Lets face it there are not too many positives in having Eczema or Dermatitis but science have found a very big positive that is also not only surprising but also shining new light on cancer research. In 2014 research conducted by King’s College London found that the immune response triggered by eczema and other similar skin disorders could help prevent the cancerous cells from forming reduce the risk of developing skin cancer.
Skin cancer is a growing problem especially in Australia and USA. According to the World Health Organization, skin cancers account for one in every three cancers diagnosed worldwide. For the last decade there has been some research that has shown evidences that patients with certain allergies might be protected against cancer and, in particular, the people with allergic skin condition.

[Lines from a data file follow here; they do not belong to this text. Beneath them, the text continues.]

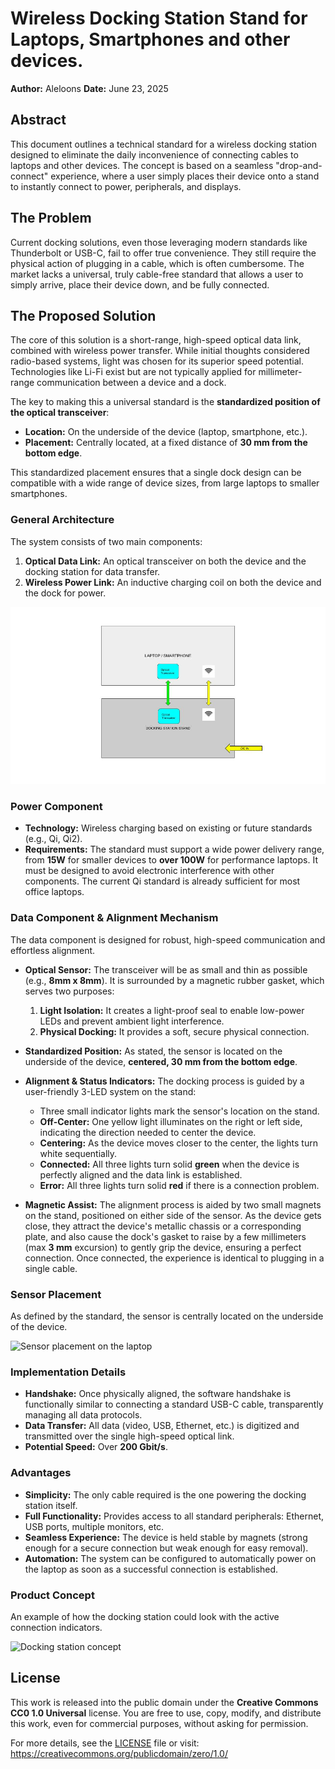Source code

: # Wireless Docking Station Stand for Laptops, Smartphones and other devices.

**Author:** Aleloons
**Date:** June 23, 2025

## Abstract

This document outlines a technical standard for a wireless docking station designed to eliminate the daily inconvenience of connecting cables to laptops and other devices. The concept is based on a seamless "drop-and-connect" experience, where a user simply places their device onto a stand to instantly connect to power, peripherals, and displays.

## The Problem

Current docking solutions, even those leveraging modern standards like Thunderbolt or USB-C, fail to offer true convenience. They still require the physical action of plugging in a cable, which is often cumbersome. The market lacks a universal, truly cable-free standard that allows a user to simply arrive, place their device down, and be fully connected.

## The Proposed Solution

The core of this solution is a short-range, high-speed optical data link, combined with wireless power transfer. While initial thoughts considered radio-based systems, light was chosen for its superior speed potential. Technologies like Li-Fi exist but are not typically applied for millimeter-range communication between a device and a dock.

The key to making this a universal standard is the **standardized position of the optical transceiver**:
* **Location:** On the underside of the device (laptop, smartphone, etc.).
* **Placement:** Centrally located, at a fixed distance of **30 mm from the bottom edge**.

This standardized placement ensures that a single dock design can be compatible with a wide range of device sizes, from large laptops to smaller smartphones.

### General Architecture

The system consists of two main components:
1.  **Optical Data Link:** An optical transceiver on both the device and the docking station for data transfer.
2.  **Wireless Power Link:** An inductive charging coil on both the device and the dock for power.

![Architecture Diagram](docs/images/Diagramma%20Wireless%20Docking.jpg)

### Power Component

* **Technology:** Wireless charging based on existing or future standards (e.g., Qi, Qi2).
* **Requirements:** The standard must support a wide power delivery range, from **15W** for smaller devices to **over 100W** for performance laptops. It must be designed to avoid electronic interference with other components. The current Qi standard is already sufficient for most office laptops.

### Data Component & Alignment Mechanism

The data component is designed for robust, high-speed communication and effortless alignment.

* **Optical Sensor:** The transceiver will be as small and thin as possible (e.g., **8mm x 8mm**). It is surrounded by a magnetic rubber gasket, which serves two purposes:
    1.  **Light Isolation:** It creates a light-proof seal to enable low-power LEDs and prevent ambient light interference.
    2.  **Physical Docking:** It provides a soft, secure physical connection.

* **Standardized Position:** As stated, the sensor is located on the underside of the device, **centered, 30 mm from the bottom edge**.

* **Alignment & Status Indicators:** The docking process is guided by a user-friendly 3-LED system on the stand:
    * Three small indicator lights mark the sensor's location on the stand.
    * **Off-Center:** One yellow light illuminates on the right or left side, indicating the direction needed to center the device.
    * **Centering:** As the device moves closer to the center, the lights turn white sequentially.
    * **Connected:** All three lights turn solid **green** when the device is perfectly aligned and the data link is established.
    * **Error:** All three lights turn solid **red** if there is a connection problem.

* **Magnetic Assist:** The alignment process is aided by two small magnets on the stand, positioned on either side of the sensor. As the device gets close, they attract the device's metallic chassis or a corresponding plate, and also cause the dock's gasket to raise by a few millimeters (max **3 mm** excursion) to gently grip the device, ensuring a perfect connection. Once connected, the experience is identical to plugging in a single cable.

### Sensor Placement

As defined by the standard, the sensor is centrally located on the underside of the device.

![Sensor placement on the laptop](docs/images/IA-Schema-laptop-sensor.jpg)

### Implementation Details

* **Handshake:** Once physically aligned, the software handshake is functionally similar to connecting a standard USB-C cable, transparently managing all data protocols.
* **Data Transfer:** All data (video, USB, Ethernet, etc.) is digitized and transmitted over the single high-speed optical link.
* **Potential Speed:** Over **200 Gbit/s**.

### Advantages

* **Simplicity:** The only cable required is the one powering the docking station itself.
* **Full Functionality:** Provides access to all standard peripherals: Ethernet, USB ports, multiple monitors, etc.
* **Seamless Experience:** The device is held stable by magnets (strong enough for a secure connection but weak enough for easy removal).
* **Automation:** The system can be configured to automatically power on the laptop as soon as a successful connection is established.

### Product Concept

An example of how the docking station could look with the active connection indicators.

![Docking station concept](docs/images/IA-Schema-laptop-wireless-dock.jpg)

## License

This work is released into the public domain under the **Creative Commons CC0 1.0 Universal** license. You are free to use, copy, modify, and distribute this work, even for commercial purposes, without asking for permission.

For more details, see the [LICENSE](LICENSE) file or visit: https://creativecommons.org/publicdomain/zero/1.0/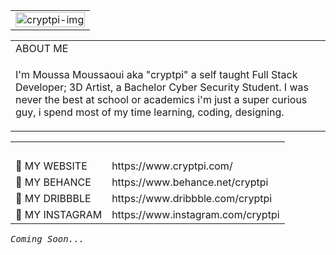 <table>
 <tr><td><img src="https://ethereum.org/static/a0f00bb81aaf3743c3d42c8270451781/31987/newrings.png" width="100%" height="auto" alt="cryptpi-img"/></td></tr>
</table>
<table>
 <tr><td>ABOUT ME</td></tr>
 <tr><td> <p>I'm Moussa Moussaoui aka "cryptpi" a self taught Full Stack Developer; 3D Artist, a Bachelor Cyber Security Student. I was never the best at school or academics i'm just a super curious guy, i spend most of my time learning, coding, designing.</p> </td></tr>
</table>

<table>
 <tr><td></td><td></br></td></tr>
<tr><td>🌟 MY WEBSITE </td><td> https://www.cryptpi.com/ </td></tr>
<tr><td>🌟 MY BEHANCE </td><td> https://www.behance.net/cryptpi </td></tr>
<tr><td>🌟 MY DRIBBBLE </td><td> https://www.dribbble.com/cryptpi </td></tr>
<tr><td>🌟 MY INSTAGRAM </td><td> https://www.instagram.com/cryptpi </td></tr>
</table>

<pre><em>Coming Soon...</em></pre>
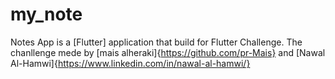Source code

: # my_note
 
Notes App is a [Flutter] application that build for Flutter Challenge. The chanllenge mede by [mais alheraki]{https://github.com/pr-Mais} and [Nawal Al-Hamwi]{https://www.linkedin.com/in/nawal-al-hamwi/}

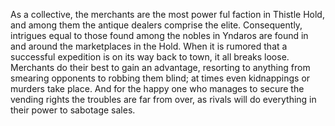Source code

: As a collective, the merchants are the most power ful faction in Thistle Hold, and among them the antique dealers comprise the elite. Consequently, intrigues equal to those found among the nobles in Yndaros are found in and around the marketplaces in the Hold.
When it is rumored that a successful expedition is on its way back to town, it all breaks loose. Merchants do their best to gain an advantage, resorting to anything from smearing opponents to robbing them blind; at times even kidnappings or murders take place. And for the happy one who manages to secure the vending rights the troubles are far from over, as rivals will do everything in their power to sabotage sales.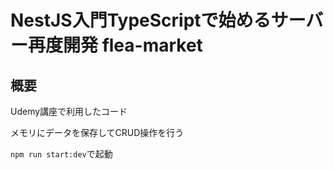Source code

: # NestJS入門TypeScriptで始めるサーバー再度開発 flea-market

## 概要
Udemy講座で利用したコード

メモリにデータを保存してCRUD操作を行う

`npm run start:dev`で起動

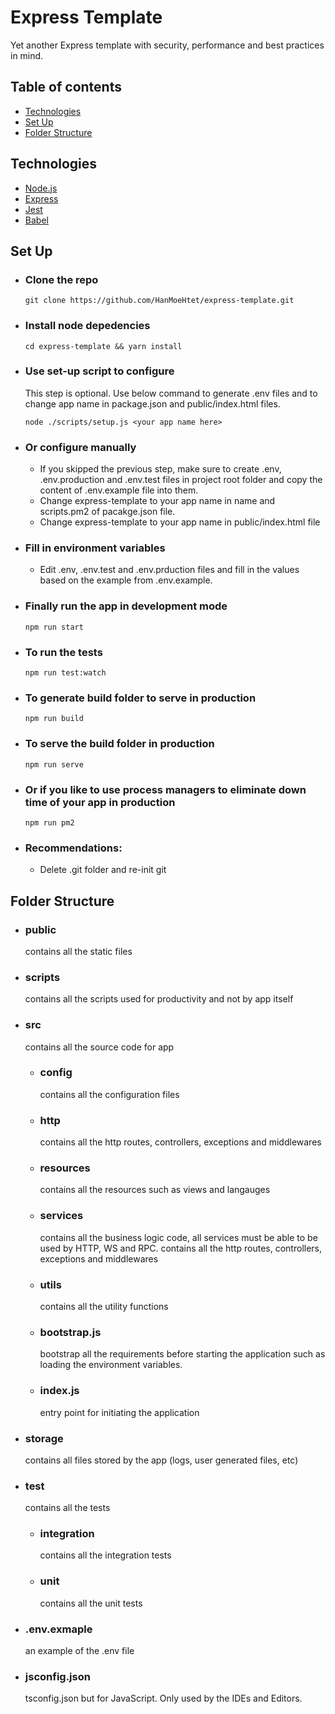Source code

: # Express Template

Yet another Express template with security, performance and best practices in mind.

## Table of contents

- [Technologies](#technologies)
- [Set Up](#set-up)
- [Folder Structure](#folder-structure)

## Technologies

- [Node.js](https://nodejs.org)
- [Express](https://expressjs.com)
- [Jest](https://jestjs.io)
- [Babel](https://babeljs.io)

## Set Up

- ### Clone the repo
      git clone https://github.com/HanMoeHtet/express-template.git
- ### Install node depedencies
      cd express-template && yarn install
- ### Use set-up script to configure

  This step is optional. Use below command to generate .env files and to change app name in package.json and public/index.html files.

      node ./scripts/setup.js <your app name here>

- ### Or configure manually
  - If you skipped the previous step, make sure to create .env, .env.production and .env.test files in project root folder and copy the content of .env.example file into them.
  - Change express-template to your app name in name and scripts.pm2 of pacakge.json file.
  - Change express-template to your app name in public/index.html file
- ### Fill in environment variables
  - Edit .env, .env.test and .env.prduction files and fill in the values based on the example from .env.example.
- ### Finally run the app in development mode
      npm run start
- ### To run the tests
      npm run test:watch
- ### To generate build folder to serve in production
      npm run build
- ### To serve the build folder in production
      npm run serve
- ### Or if you like to use process managers to eliminate down time of your app in production
      npm run pm2
- ### Recommendations:
  - Delete .git folder and re-init git

## Folder Structure

- ### public
  contains all the static files
- ### scripts
  contains all the scripts used for productivity and not by app itself
- ### src
  contains all the source code for app
  - ### config
    contains all the configuration files
  - ### http
    contains all the http routes, controllers, exceptions and middlewares
  - ### resources
    contains all the resources such as views and langauges
  - ### services
    contains all the business logic code, all services must be able to be used by HTTP, WS and RPC.
    contains all the http routes, controllers, exceptions and middlewares
  - ### utils
    contains all the utility functions
  - ### bootstrap.js
    bootstrap all the requirements before starting the application such as loading the environment variables.
  - ### index.js
    entry point for initiating the application
- ### storage
  contains all files stored by the app (logs, user generated files, etc)
- ### test
  contains all the tests
  - ### integration
    contains all the integration tests
  - ### unit
    contains all the unit tests
- ### .env.exmaple
  an example of the .env file
- ### jsconfig.json
  tsconfig.json but for JavaScript. Only used by the IDEs and Editors.
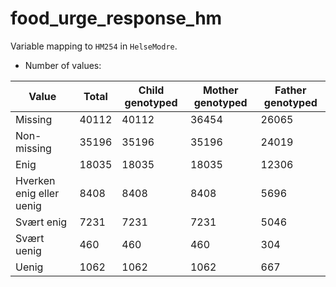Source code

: # food_urge_response_hm
Variable mapping to `HM254` in `HelseModre`.
- Number of values:

| Value | Total | Child genotyped | Mother genotyped | Father genotyped |
| ----- | ----- | --------------- | ---------------- | ---------------- |
| Missing | 40112 | 40112 | 36454 | 26065 |
| Non-missing | 35196 | 35196 | 35196 | 24019 |
| Enig | 18035 | 18035 | 18035 |12306 |
| Hverken enig eller uenig | 8408 | 8408 | 8408 |5696 |
| Svært enig | 7231 | 7231 | 7231 |5046 |
| Svært uenig | 460 | 460 | 460 |304 |
| Uenig | 1062 | 1062 | 1062 |667 |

Even thought there still needs to be further studies on the debate on whether allergic skin diseases has an impact on the likelihood of developing cancer, with some studies suggesting that eczema and dermatitis is associated with a reduced risk of skin cancer. The King College London was the first to analysis if this reduce risk was due to disease or the drugs used to treat the condition, that influence cancer. Published in eLife, the study show that allergy caused by the skin defects could actually protect against skin cancer.
The King College London (funded by the Medical Research Council (MRC), the Wellcome Trust and Cancer Research UK) used genetically engineered mice lacking three skin barrier proteins replicate some of the skin defects commonly found in humans with allergic skin disorders. These mice and normal mice were used to test their theory.
Results of whether Eczema or Dermatitis reduce your chance of having skin cancer
The researchers compared the effects of two cancer-causing chemicals in normal mice and mice with the barrier defect. Researchers found that both types of mice were equally susceptible to acquiring cancer-causing mutations. The magnified inflammatory skin reaction leads to increase shedding of the skin and of potentially cancerous cells from the skin. The result was of this study showed that the number of benign tumors per the genetically modified mice was six times lower than in the normal mice. The findings suggest that defects in the epidermal barrier protected the genetically engineered mice against benign tumor formation. This cancer-protective mechanism bears similarities to that which protects skin from environmental assaults such as bacteria.
Mike Turner, head of Infection and Immunobiology at the Wellcome Trust, said, “Any insight into the body’s ability to prevent tumor formation is valuable in the fight against this form of cancer. These findings show that these skin disease can protect individuals from skin cancer support theories linking allergies to cancer prevention and open up new avenues for exploration whilst providing some (small) comfort for those suffering from eczema.”